This is disadvantageous to the offense as they don’t get a headstart on the play and have to be reactive instead of proactive, however it will significantly cut down on the amount of false starts called. Perhaps not having to be conservative is part of the home field advantage.

## Encroachment

Luckily, there’s an easy way of testing whether the visitors are doing more conservative snaps than the home team. A defensive line who thinks they know when the play will start will not wait until they can see the ball moving but instead will simply start charging at the quarterback at the time they’ve guessed the ball’s going to move.

This works magically when done right, like so:

(via)

However, when the defense is wrong and jumps too early, this is a foul. If you are a quarterback calling snaps non-conservatively, you will be able to keep the defense confused by changing when and how you snap the ball, and the defense either has to choose between getting a bunch of penalties (which is good for your team) or themselves playing conservatively (which is good for your health).

If you agree with my logic that an offense with a conservative snap count will draw less penalties, then the visitors getting more defensive line penalties is to be expected. The home team is taking a more aggressive style of snap, and therefore causing the visitors more penalties.

## Third Down Conversion

One of the most important qualities in an offense is their ability to convert third downs into 1st downs. A third down, if converted, will allow an offense to stay on the field and try to score some points. If it is not converted then in most cases the ball is given to the other team’s offense and they try and score.
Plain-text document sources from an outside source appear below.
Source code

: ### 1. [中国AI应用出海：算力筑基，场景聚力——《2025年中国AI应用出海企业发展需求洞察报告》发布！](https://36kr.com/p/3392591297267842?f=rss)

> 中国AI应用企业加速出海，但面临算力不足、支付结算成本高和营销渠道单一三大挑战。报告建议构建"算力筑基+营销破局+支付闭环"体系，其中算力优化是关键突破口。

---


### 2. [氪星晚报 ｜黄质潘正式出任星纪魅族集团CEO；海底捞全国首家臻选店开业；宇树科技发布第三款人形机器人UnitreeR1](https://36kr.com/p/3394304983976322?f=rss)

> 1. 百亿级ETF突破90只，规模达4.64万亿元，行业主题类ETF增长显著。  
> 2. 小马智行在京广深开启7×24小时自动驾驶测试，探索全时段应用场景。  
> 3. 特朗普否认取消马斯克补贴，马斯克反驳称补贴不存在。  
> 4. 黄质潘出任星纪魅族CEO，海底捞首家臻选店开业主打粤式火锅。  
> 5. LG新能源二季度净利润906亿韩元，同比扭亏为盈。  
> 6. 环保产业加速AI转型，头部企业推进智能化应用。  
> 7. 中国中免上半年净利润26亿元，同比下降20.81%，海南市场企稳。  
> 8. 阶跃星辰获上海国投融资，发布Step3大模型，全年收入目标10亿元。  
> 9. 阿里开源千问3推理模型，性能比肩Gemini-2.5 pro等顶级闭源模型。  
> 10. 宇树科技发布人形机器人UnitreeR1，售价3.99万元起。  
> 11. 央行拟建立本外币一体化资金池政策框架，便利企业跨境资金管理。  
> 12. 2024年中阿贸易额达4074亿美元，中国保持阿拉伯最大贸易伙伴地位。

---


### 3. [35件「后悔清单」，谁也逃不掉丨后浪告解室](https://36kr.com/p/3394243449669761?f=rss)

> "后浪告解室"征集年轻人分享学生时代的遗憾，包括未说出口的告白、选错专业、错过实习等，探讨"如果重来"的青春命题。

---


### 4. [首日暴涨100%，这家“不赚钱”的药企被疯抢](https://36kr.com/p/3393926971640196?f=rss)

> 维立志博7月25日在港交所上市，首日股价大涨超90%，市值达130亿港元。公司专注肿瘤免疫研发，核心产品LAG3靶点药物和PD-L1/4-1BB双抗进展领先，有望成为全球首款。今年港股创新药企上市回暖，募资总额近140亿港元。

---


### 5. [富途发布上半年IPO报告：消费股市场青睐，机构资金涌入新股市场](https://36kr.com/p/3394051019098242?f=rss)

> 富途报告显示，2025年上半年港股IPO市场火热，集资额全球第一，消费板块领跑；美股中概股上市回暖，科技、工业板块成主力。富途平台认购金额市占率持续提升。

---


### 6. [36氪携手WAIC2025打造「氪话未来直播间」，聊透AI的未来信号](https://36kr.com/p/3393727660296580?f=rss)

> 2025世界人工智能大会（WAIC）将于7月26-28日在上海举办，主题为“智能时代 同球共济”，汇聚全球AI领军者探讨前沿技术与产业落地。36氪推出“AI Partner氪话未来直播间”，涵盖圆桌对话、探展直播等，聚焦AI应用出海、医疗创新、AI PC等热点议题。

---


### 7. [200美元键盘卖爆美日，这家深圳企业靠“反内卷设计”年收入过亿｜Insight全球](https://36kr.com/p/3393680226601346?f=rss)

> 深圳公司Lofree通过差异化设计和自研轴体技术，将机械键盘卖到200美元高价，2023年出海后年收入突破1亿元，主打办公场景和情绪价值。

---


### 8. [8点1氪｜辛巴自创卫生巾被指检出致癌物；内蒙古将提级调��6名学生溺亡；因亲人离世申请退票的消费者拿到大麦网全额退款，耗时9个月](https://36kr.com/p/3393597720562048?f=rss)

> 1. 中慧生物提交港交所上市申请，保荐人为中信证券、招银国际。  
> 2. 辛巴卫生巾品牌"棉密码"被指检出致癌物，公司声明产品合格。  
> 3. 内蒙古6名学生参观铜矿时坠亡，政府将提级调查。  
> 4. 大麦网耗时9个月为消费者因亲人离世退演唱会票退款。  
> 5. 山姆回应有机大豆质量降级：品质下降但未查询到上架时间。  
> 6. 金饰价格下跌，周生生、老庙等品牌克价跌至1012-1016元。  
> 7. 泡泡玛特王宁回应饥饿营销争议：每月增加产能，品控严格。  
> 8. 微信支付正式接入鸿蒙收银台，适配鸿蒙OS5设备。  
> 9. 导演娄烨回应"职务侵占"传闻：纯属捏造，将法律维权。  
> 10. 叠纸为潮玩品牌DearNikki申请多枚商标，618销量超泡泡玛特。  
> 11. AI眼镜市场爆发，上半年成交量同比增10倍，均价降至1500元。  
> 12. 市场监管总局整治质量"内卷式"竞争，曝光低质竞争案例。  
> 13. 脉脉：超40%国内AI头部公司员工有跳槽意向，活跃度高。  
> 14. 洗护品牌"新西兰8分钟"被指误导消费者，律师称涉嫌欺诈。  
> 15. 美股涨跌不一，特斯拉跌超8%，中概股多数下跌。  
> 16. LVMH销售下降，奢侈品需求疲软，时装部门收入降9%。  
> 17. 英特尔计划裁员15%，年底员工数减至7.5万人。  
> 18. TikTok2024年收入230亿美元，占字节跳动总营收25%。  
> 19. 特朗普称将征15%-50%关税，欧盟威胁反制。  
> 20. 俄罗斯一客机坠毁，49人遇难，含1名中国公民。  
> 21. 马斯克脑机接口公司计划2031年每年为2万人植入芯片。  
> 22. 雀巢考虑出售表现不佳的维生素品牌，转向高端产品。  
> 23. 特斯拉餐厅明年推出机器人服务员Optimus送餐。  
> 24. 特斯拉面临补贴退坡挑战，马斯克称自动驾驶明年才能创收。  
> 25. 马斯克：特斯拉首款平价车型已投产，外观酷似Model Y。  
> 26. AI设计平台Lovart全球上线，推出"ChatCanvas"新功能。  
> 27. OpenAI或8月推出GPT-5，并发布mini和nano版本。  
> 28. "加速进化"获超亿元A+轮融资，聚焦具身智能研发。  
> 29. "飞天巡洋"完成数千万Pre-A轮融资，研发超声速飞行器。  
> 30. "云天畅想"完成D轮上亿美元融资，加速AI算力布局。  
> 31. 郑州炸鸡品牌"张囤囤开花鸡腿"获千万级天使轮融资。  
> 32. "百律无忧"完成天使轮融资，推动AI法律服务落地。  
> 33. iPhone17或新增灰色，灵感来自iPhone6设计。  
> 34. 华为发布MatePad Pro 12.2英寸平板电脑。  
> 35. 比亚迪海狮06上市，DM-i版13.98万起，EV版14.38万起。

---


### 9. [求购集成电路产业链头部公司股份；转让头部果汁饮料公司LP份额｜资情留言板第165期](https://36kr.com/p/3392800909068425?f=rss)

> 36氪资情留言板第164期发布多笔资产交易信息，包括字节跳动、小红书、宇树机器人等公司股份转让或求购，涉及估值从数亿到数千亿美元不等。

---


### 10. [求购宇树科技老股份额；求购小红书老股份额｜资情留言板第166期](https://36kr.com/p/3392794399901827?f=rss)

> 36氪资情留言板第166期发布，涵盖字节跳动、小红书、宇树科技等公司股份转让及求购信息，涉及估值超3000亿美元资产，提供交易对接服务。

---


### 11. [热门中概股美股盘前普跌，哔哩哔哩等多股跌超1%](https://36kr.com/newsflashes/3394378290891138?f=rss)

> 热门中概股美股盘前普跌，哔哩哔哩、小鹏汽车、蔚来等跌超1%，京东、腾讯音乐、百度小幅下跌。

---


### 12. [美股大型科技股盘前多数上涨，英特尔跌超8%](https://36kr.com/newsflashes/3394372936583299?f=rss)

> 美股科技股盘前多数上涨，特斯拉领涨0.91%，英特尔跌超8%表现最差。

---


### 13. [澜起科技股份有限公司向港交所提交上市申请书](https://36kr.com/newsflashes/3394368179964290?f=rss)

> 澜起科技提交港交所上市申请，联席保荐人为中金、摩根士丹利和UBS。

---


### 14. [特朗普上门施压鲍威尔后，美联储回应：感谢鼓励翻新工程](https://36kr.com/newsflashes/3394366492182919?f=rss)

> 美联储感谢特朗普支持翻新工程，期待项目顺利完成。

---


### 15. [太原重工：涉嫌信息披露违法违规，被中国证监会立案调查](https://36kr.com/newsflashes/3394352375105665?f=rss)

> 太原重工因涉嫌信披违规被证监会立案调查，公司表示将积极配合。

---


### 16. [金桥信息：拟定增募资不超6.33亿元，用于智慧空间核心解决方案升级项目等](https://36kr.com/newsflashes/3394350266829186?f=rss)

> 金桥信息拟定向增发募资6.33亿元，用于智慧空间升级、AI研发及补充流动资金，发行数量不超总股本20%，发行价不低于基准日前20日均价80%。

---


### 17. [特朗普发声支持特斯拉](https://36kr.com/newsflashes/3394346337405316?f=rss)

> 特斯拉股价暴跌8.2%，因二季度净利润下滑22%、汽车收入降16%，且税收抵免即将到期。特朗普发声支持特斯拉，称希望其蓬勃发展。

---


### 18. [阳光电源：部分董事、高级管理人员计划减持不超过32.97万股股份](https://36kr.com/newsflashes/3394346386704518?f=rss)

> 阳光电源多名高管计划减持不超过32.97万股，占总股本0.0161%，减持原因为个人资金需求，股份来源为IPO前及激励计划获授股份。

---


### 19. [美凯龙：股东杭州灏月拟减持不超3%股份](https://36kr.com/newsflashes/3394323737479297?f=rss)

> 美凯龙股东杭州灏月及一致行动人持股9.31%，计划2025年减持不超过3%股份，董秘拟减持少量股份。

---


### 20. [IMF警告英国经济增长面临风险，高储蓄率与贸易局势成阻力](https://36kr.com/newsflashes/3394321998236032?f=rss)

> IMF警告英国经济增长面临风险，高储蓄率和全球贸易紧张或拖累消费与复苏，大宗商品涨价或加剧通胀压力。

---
Like the two above, this is a particularly useful number to judge this home field advantage as it is only weakly biased by any tactical decision of the offense. It is beneficial to convert 3rd down if you’re down by 10 points, tieing or up by 17.  This is opposed to statistics such as interceptions, for example, as a team who are losing will generally try more outlandish throws which are more likely to get intercepted, whereas a winning team will go for easy completions for security and to run out the clock.

So third down conversion is – to a certain extent – an unbiased judge of how well an offense is performing, let’s compare home and away.

What’s cool about this one is that it seems like there is a true advantage for the home team in the first quarter, then as the game progresses that same pattern keeps but just gets less significant. Maybe the difference to start with is due to nerves and during the game players start to get over it and start playing football.

## All the others (and some kind of substance)

Right, you don’t need me going on and on anymore, but I have a confession: I am a statistics tutor and if any of my students see the unsubstantiated claims above and I don’t clarify myself, then why would they listen to me in the future?

So let me put some substance to my claims, but first let me explain how I’m doing so.

Imagine you were to flip a coin 10 times, and got 6 heads. It’d be easy to believe that the coin was still fair and has a 50% chance of showing heads, just that you were a little unlucky when flipping. If you flip the coin 10,000,000 times however and get 6,000,000 heads you would be pretty certain that the coin wasn’t 50/50, even though the same proportion (60%) of flips turned up heads. This is because in the first case we don’t have much data and we can conceive of being unlucky enough to get 6 heads, however it is tremendously unlikely that a fair coin would show heads 6,000,000 times when flipped 10,000,000 times. The concept we’re touching on here is that there is an inherent uncertainty whenever we don’t have infinite data, and the less data we have the higher the uncertainty is.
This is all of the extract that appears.